### Task goal
Find the string "error" in the entries and copy each line that has it.

### Records to process
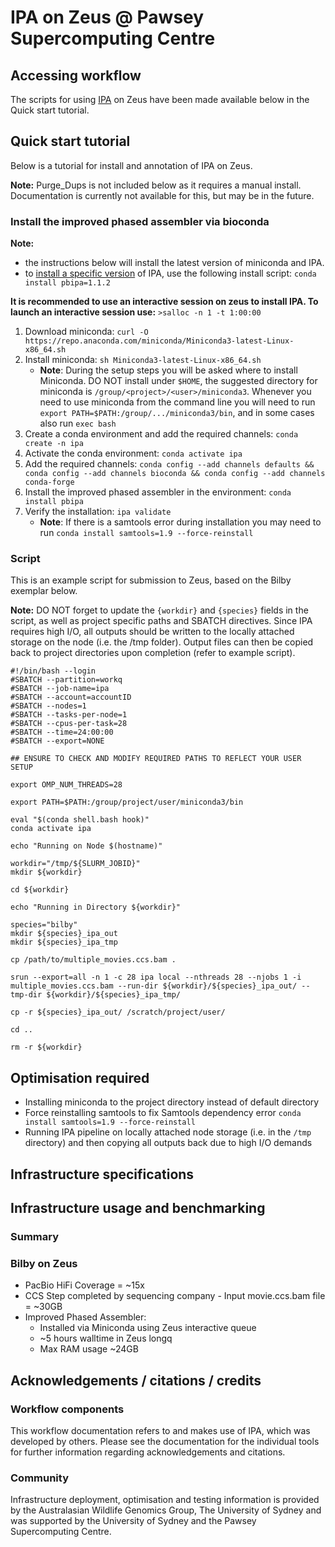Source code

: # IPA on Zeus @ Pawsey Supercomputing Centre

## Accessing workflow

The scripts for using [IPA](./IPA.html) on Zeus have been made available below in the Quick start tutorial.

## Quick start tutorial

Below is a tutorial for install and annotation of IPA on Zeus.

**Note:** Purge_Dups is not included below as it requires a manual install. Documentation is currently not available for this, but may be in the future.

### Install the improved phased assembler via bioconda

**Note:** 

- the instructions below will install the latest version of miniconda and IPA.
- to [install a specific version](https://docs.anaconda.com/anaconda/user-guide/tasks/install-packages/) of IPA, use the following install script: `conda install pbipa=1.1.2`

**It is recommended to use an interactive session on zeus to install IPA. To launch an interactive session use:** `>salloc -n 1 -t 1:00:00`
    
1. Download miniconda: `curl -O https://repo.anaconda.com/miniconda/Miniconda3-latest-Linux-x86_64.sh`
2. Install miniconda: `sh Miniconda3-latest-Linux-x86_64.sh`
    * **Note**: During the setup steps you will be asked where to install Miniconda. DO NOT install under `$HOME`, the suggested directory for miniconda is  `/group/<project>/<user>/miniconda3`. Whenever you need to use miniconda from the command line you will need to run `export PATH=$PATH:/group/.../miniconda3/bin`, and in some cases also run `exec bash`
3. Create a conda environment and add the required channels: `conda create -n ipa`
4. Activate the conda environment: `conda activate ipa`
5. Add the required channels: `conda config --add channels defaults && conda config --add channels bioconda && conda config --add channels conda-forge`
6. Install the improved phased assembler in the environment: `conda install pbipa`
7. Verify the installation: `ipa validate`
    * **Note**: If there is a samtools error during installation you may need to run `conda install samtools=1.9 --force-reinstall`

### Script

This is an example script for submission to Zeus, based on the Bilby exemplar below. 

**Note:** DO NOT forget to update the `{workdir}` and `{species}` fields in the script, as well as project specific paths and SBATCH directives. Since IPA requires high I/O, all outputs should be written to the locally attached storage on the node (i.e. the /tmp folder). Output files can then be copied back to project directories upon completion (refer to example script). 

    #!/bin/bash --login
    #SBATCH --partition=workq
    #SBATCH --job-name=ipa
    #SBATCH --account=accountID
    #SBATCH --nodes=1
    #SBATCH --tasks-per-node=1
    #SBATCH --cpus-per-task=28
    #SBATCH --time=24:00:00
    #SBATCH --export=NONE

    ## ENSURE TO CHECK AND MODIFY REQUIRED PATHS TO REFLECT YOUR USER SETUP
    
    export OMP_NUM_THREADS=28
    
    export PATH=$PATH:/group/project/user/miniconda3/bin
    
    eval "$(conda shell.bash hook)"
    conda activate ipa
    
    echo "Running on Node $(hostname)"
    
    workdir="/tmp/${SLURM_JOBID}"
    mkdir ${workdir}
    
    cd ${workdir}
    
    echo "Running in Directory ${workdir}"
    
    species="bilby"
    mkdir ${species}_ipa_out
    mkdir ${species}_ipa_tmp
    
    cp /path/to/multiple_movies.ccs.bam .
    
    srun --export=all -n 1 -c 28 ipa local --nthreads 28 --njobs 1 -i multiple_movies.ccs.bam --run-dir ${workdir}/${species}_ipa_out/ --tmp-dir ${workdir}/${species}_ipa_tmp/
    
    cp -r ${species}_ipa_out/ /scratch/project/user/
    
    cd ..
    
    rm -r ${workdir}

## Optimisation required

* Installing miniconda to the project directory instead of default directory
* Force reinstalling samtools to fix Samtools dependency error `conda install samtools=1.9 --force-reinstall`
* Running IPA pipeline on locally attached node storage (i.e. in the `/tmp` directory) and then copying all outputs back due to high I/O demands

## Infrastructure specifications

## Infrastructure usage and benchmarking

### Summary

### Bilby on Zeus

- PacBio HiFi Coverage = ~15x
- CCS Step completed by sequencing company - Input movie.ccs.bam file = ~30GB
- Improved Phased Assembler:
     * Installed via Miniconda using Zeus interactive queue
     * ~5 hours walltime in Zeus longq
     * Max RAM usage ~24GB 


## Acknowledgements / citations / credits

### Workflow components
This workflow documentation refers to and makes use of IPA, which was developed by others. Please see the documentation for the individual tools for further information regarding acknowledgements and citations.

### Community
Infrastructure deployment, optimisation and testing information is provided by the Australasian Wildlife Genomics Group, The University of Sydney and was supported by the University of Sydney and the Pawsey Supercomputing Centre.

### Reply to the task
    * **Note**: If there is a samtools error during installation you may need to run `conda install samtools=1.9 --force-reinstall`
* Force reinstalling samtools to fix Samtools dependency error `conda install samtools=1.9 --force-reinstall`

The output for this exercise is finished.